Given this entire scenario, from my seam-ripping mother handing me the keys to the absurdity, in hindsight, of the way the state awarded our licenses, it’s remarkable that things went “as well” as they did. Luckily, at least, it was daylight. According to the National Safety Council, “…night driving substantially increases risk for teens. It is an incredibly dangerous time for them to drive. Mile for mile, 16 and 17-year-old drivers are about three times as likely to be involved in a fatal car crash at night than during the day—and they don’t have to be out super late.”
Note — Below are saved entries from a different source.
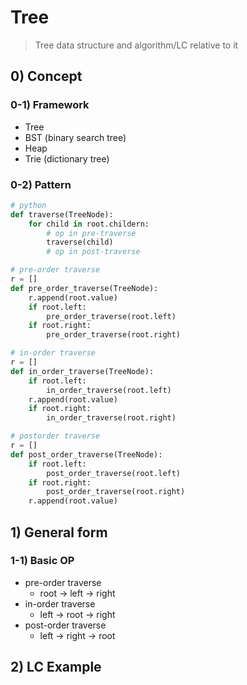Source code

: # Tree

> Tree data structure and algorithm/LC relative to it

## 0) Concept  

### 0-1) Framework
- Tree
- BST (binary search tree)
- Heap
- Trie (dictionary tree)

### 0-2) Pattern
```python
# python
def traverse(TreeNode):
    for child in root.childern:
        # op in pre-traverse
        traverse(child)
        # op in post-traverse

# pre-order traverse
r = []
def pre_order_traverse(TreeNode):
    r.append(root.value)
    if root.left:
        pre_order_traverse(root.left)
    if root.right:
        pre_order_traverse(root.right)

# in-order traverse
r = []
def in_order_traverse(TreeNode):
    if root.left:
        in_order_traverse(root.left)
    r.append(root.value)
    if root.right:
        in_order_traverse(root.right)

# postorder traverse
r = []
def post_order_traverse(TreeNode):
    if root.left:
        post_order_traverse(root.left)
    if root.right:
        post_order_traverse(root.right)
    r.append(root.value)
```

## 1) General form

### 1-1) Basic OP
- pre-order traverse
    - root -> left -> right
- in-order traverse
    - left -> root -> right
- post-order traverse
    - left -> right -> root

## 2) LC Example
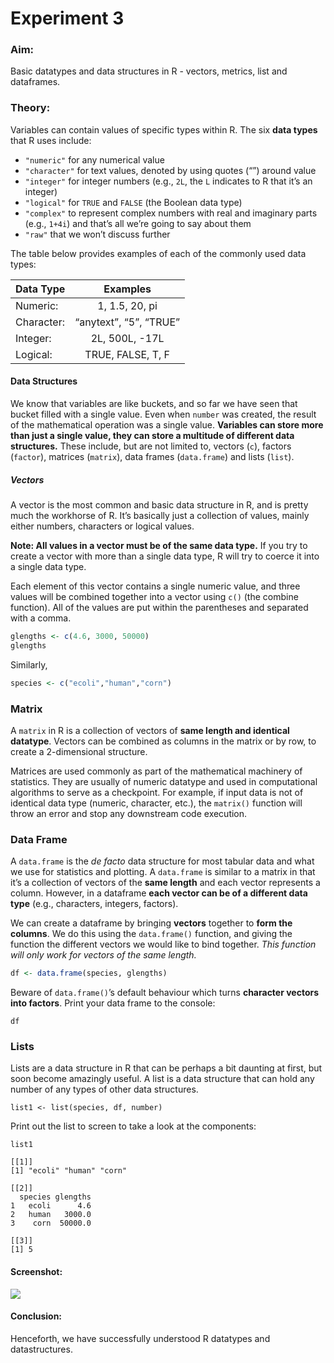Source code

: # Experiment 3

### Aim:

Basic datatypes and data structures in R - vectors, metrics, list and dataframes.

### Theory:

Variables can contain values of specific types within R. The six **data types** that R uses include:

* `"numeric"` for any numerical value
* `"character"` for text values, denoted by using quotes (“”) around value
* `"integer"` for integer numbers (e.g., `2L`, the `L` indicates to R that it’s an integer)
* `"logical"` for `TRUE` and `FALSE` (the Boolean data type)
* `"complex"` to represent complex numbers with real and imaginary parts (e.g., `1+4i`) and that’s all we’re going to say about them
* `"raw"` that we won’t discuss further

The table below provides examples of each of the commonly used data types:

| Data Type  | Examples               |
| ---------- |:----------------------:|
| Numeric:   | 1, 1.5, 20, pi         |
| Character: | “anytext”, “5”, “TRUE” |
| Integer:   | 2L, 500L, -17L         |
| Logical:   | TRUE, FALSE, T, F      |

#### Data Structures

We know that variables are like buckets, and so far we have seen that bucket filled with a single value. Even when `number` was created, the result of the mathematical operation was a single value. **Variables can store more than just a single value, they can store a multitude of different data structures.** These include, but are not limited to, vectors (`c`), factors (`factor`), matrices (`matrix`), data frames (`data.frame`) and lists (`list`).

##### Vectors

A vector is the most common and basic data structure in R, and is pretty much the workhorse of R. It’s basically just a collection of values, mainly either numbers, characters or logical values. 

**Note: All values in a vector must be of the same data type.** If you try to create a vector with more than a single data type, R will try to coerce it into a single data type.

Each element of this vector contains a single numeric value, and three values will be combined together into a vector using `c()` (the combine function). All of the values are put within the parentheses and separated with a comma.

```r
glengths <- c(4.6, 3000, 50000)
glengths
```

Similarly, 

```r
species <- c("ecoli","human","corn")
```

### Matrix

A `matrix` in R is a collection of vectors of **same length and identical datatype**. Vectors can be combined as columns in the matrix or by row, to create a 2-dimensional structure.

Matrices are used commonly as part of the mathematical machinery of statistics. They are usually of numeric datatype and used in computational algorithms to serve as a checkpoint. For example, if input data is not of identical data type (numeric, character, etc.), the `matrix()` function will throw an error and stop any downstream code execution.

### Data Frame

A `data.frame` is the *de facto* data structure for most tabular data and what we use for statistics and plotting. A `data.frame` is similar to a matrix in that it’s a collection of vectors of the **same length** and each vector represents a column. However, in a dataframe **each vector can be of a different data type** (e.g., characters, integers, factors).

We can create a dataframe by bringing **vectors** together to **form the columns**. We do this using the `data.frame()` function, and giving the function the different vectors we would like to bind together. *This function will only work for vectors of the same length.*

```r
df <- data.frame(species, glengths)
```

Beware of `data.frame()`’s default behaviour which turns **character vectors into factors**. Print your data frame to the console:

```
df
```

### Lists

Lists are a data structure in R that can be perhaps a bit daunting at first, but soon become amazingly useful. A list is a data structure that can hold any number of any types of other data structures.

```
list1 <- list(species, df, number)
```

Print out the list to screen to take a look at the components:

```
list1

[[1]]
[1] "ecoli" "human" "corn" 

[[2]]
  species glengths
1   ecoli      4.6
2   human   3000.0
3    corn  50000.0

[[3]]
[1] 5
```

#### Screenshot:

![](/home/akuma/SoopaProject/R/Experiments/img/Cheese_Sat-04Apr20_18.40.png)

#### Conclusion:

Henceforth, we have successfully understood R datatypes and datastructures.

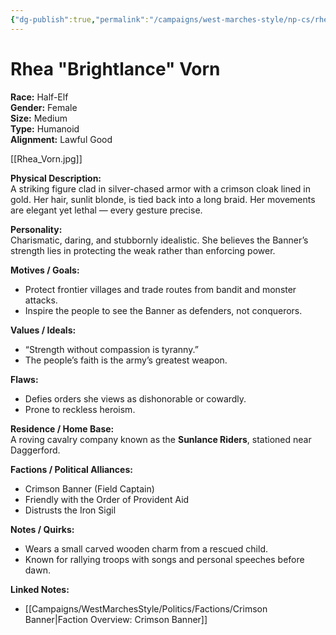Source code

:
 ```yaml
---
{"dg-publish":true,"permalink":"/campaigns/west-marches-style/np-cs/rhea-vorn/"}
---
```



# Rhea "Brightlance" Vorn

**Race:** Half-Elf  
**Gender:** Female  
**Size:** Medium  
**Type:** Humanoid  
**Alignment:** Lawful Good  

[[Rhea_Vorn.jpg]]

**Physical Description:**  
A striking figure clad in silver-chased armor with a crimson cloak lined in gold. Her hair, sunlit blonde, is tied back into a long braid. Her movements are elegant yet lethal — every gesture precise.  

**Personality:**  
Charismatic, daring, and stubbornly idealistic. She believes the Banner’s strength lies in protecting the weak rather than enforcing power.  

**Motives / Goals:**  
- Protect frontier villages and trade routes from bandit and monster attacks.  
- Inspire the people to see the Banner as defenders, not conquerors.  

**Values / Ideals:**  
- “Strength without compassion is tyranny.”  
- The people’s faith is the army’s greatest weapon.  

**Flaws:**  
- Defies orders she views as dishonorable or cowardly.  
- Prone to reckless heroism.  

**Residence / Home Base:**  
A roving cavalry company known as the **Sunlance Riders**, stationed near Daggerford.  

**Factions / Political Alliances:**  
- Crimson Banner (Field Captain)  
- Friendly with the Order of Provident Aid  
- Distrusts the Iron Sigil  

**Notes / Quirks:**  
- Wears a small carved wooden charm from a rescued child.  
- Known for rallying troops with songs and personal speeches before dawn.  

**Linked Notes:**  
- [[Campaigns/WestMarchesStyle/Politics/Factions/Crimson Banner\|Faction Overview: Crimson Banner]]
Your Mother May Substantially Increase Your Risk
I’m here to argue that point. I’d wager that “driving with your mother substantially increases risk for teens.” We fought – about my driving! – the entire way home, including while I was going 60 mph on the Garden State Parkway. She shrieked. I pouted. She threw her arm in front of me to stop the crash she imagined was imminent. I shrieked.
And on, and on…20 minutes of two shrieking Greeks barreling down the road. How no one was killed or injured, I don’t know.
We walked in the house, shaken but uninjured. My mother turned to me and said, “That is the LAST time I get in a car with you until you have your license!”
“Good!” I retorted.
I found other people to teach me how to drive. Mostly, they were teenage boys, which might explain my driving style.
Should Your Mother Teach You How to Drive?
Given my own PTSD, earned at the hands of both my mother and my kids, I’m going to say “no.” There are professionals who do this for a living. Clearly, they have nerves of steel, and I bet they’re worth every penny. So, in the end, I have to agree with Sheila Dunn, writing for Scary Mommy in “Why I Won’t Teach My Teen to Drive.”